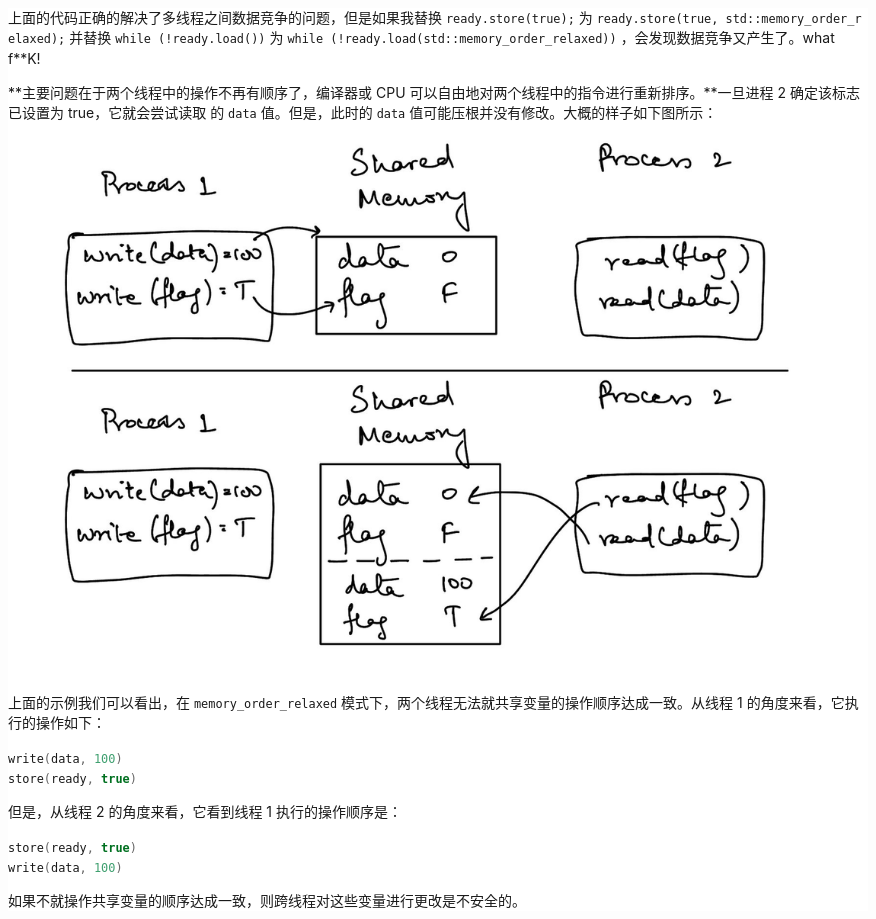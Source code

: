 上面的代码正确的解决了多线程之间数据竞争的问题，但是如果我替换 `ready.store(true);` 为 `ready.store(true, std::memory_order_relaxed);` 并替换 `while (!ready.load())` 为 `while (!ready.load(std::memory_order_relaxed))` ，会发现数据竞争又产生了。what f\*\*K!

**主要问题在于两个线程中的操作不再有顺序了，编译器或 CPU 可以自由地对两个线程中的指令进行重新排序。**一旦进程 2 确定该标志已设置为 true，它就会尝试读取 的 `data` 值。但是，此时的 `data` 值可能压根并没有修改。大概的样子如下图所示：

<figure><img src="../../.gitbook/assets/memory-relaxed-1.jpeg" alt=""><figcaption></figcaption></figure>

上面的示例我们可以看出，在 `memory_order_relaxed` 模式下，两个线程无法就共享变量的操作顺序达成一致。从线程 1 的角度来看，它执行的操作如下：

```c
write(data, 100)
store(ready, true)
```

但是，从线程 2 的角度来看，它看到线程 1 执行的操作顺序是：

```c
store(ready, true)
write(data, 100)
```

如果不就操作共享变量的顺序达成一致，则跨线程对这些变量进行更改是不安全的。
____________________
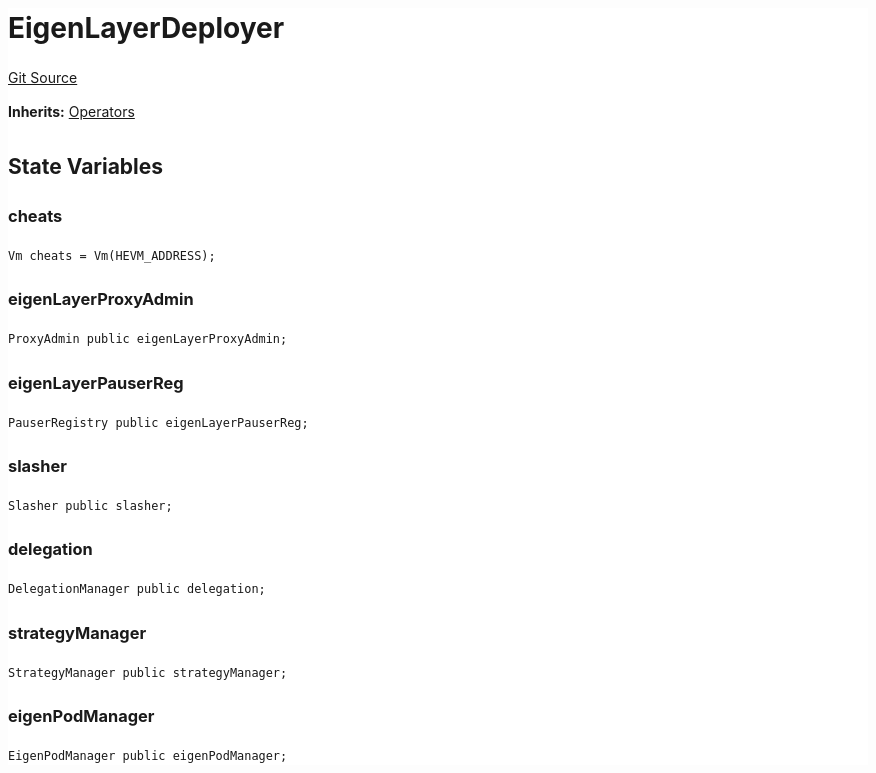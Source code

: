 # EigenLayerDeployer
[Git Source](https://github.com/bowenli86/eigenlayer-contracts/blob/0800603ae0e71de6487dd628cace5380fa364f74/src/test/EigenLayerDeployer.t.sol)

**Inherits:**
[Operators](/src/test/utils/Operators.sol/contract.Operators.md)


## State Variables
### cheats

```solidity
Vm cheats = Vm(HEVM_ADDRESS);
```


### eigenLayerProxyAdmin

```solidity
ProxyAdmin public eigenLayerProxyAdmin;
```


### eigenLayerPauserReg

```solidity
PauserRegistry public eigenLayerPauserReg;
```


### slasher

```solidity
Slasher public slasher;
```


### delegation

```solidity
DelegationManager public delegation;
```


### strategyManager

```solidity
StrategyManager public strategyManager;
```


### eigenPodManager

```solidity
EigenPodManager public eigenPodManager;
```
____________________
[Work instructions]
Look through the data above. Each line containing the word "strategyManager" needs to be copied.

[Answer to this task]
### strategyManager
StrategyManager public strategyManager;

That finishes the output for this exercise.